Participants were asked to rate their own and their children’s anxiety and worries over three time-points: (a) before March 2020 (pre-pandemic); (b) during March 2020 (initial lockdown and start of the pandemic) and (c) now (January 2021 to March 2021).
Ethics
Ethical approval for the study was obtained from Ethics Commission of UniDistance, Switzerland before the start of the study. Respondents provided online consent to take part in the online study and they were free to withdraw at any stage.
Limitations and Future Studies
The present study investigated the anxiety levels and worries through caregiver report, rather than a self-reported measure. Our previous work, but also other research, shows the direct link between caregivers' anxiety and the children’s perception of mental health state (Sideropoulos et al.,
2021). However, future studies should also examine the experiences of those with SEND diagnoses, including those with DS directly through self-reports.
Furthermore, only 6 participants with DS reported an existing diagnosis of anxiety compared to the other SEND participants who reported 19 cases, whilst this is a very small number for a factor to be used in a regression model, this could be indicative of what we might see in larger sample sizes for the DS population.

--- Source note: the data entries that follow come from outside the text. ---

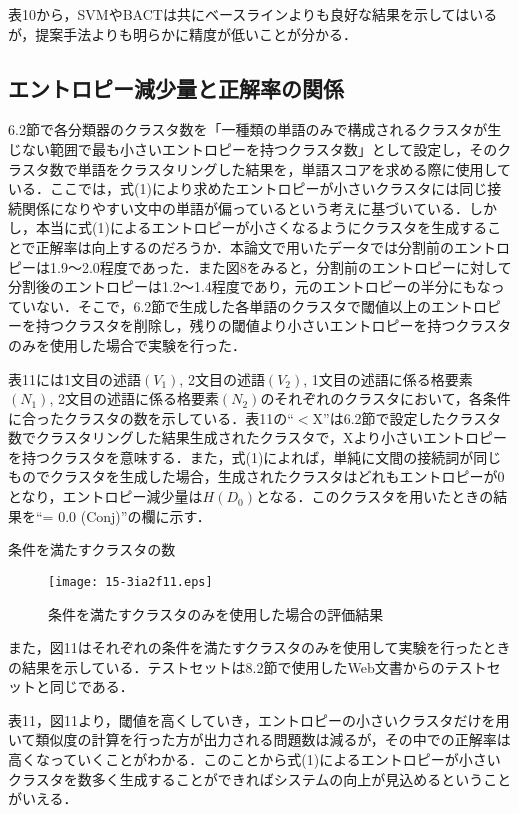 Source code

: \documentclass[japanese]{jnlp_1.4}
\begin{document}
表10から，SVMやBACTは共にベースラインよりも良好な結果を示してはいるが，提案手法よりも明らかに精度が低いことが分かる．

\subsection{エントロピー減少量と正解率の関係}

6.2節で各分類器のクラスタ数を「一種類の単語のみで構成されるクラスタが生じない範囲で最も小さいエントロピーを持つクラスタ数」として設定し，そのクラスタ数で単語をクラスタリングした結果を，単語スコアを求める際に使用している．ここでは，式(1)により求めたエントロピーが小さいクラスタには同じ接続関係になりやすい文中の単語が偏っているという考えに基づいている．しかし，本当に式(1)によるエントロピーが小さくなるようにクラスタを生成することで正解率は向上するのだろうか．本論文で用いたデータでは分割前のエントロピーは1.9〜2.0程度であった．また図8をみると，分割前のエントロピーに対して分割後のエントロピーは1.2〜1.4程度であり，元のエントロピーの半分にもなっていない．そこで，6.2節で生成した各単語のクラスタで閾値以上のエントロピーを持つクラスタを削除し，残りの閾値より小さいエントロピーを持つクラスタのみを使用した場合で実験を行った．

表11には1文目の述語$(V_{1})$, 2文目の述語$(V_{2})$, 1文目の述語に係る格要素$(N_{1})$, 2文目の述語に係る格要素$(N_{2})$のそれぞれのクラスタにおいて，各条件に合ったクラスタの数を示している．表11の``$<$X''は6.2節で設定したクラスタ数でクラスタリングした結果生成されたクラスタで，Xより小さいエントロピーを持つクラスタを意味する．また，式(1)によれば，単純に文間の接続詞が同じものでクラスタを生成した場合，生成されたクラスタはどれもエントロピーが0となり，エントロピー減少量は$H(D_{0})$となる．このクラスタを用いたときの結果を``= 0.0 (Conj)''の欄に示す．

\begin{table}[b]
\caption{条件を満たすクラスタの数}

\end{table}
\begin{figure}[b]
\centerline{\texttt{[image: 15-3ia2f11.eps]}}
\caption{条件を満たすクラスタのみを使用した場合の評価結果}
\end{figure}

また，図11はそれぞれの条件を満たすクラスタのみを使用して実験を行ったときの結果を示している．テストセットは8.2節で使用したWeb文書からのテストセットと同じである．

表11，図11より，閾値を高くしていき，エントロピーの小さいクラスタだけを用いて類似度の計算を行った方が出力される問題数は減るが，その中での正解率は高くなっていくことがわかる．このことから式(1)によるエントロピーが小さいクラスタを数多く生成することができればシステムの向上が見込めるということがいえる．
\end{document}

In addition, anxiety was measured using a non-standardised set of questions. Therefore, it is important that follow-up works use a standardised self-reported method to assess anxiety level of this population such as the Generalised Anxiety Disorder scale (Spitzer et al.,
2006).
Finally, it is evident from our data that reported anxiety levels in all groups seem to plateau rather than decrease which is of great public health concern for the SEND community. However, this could be due to biased recall of the past. Another explanation could be that people who experienced higher/lower levels of anxiety did not participate in our online survey. Hence, future studies need to focus on (a) longitudinal designs and (b) the understanding of mental health of this population as well as on the prevalence factors and recovery from the pandemic’s impact.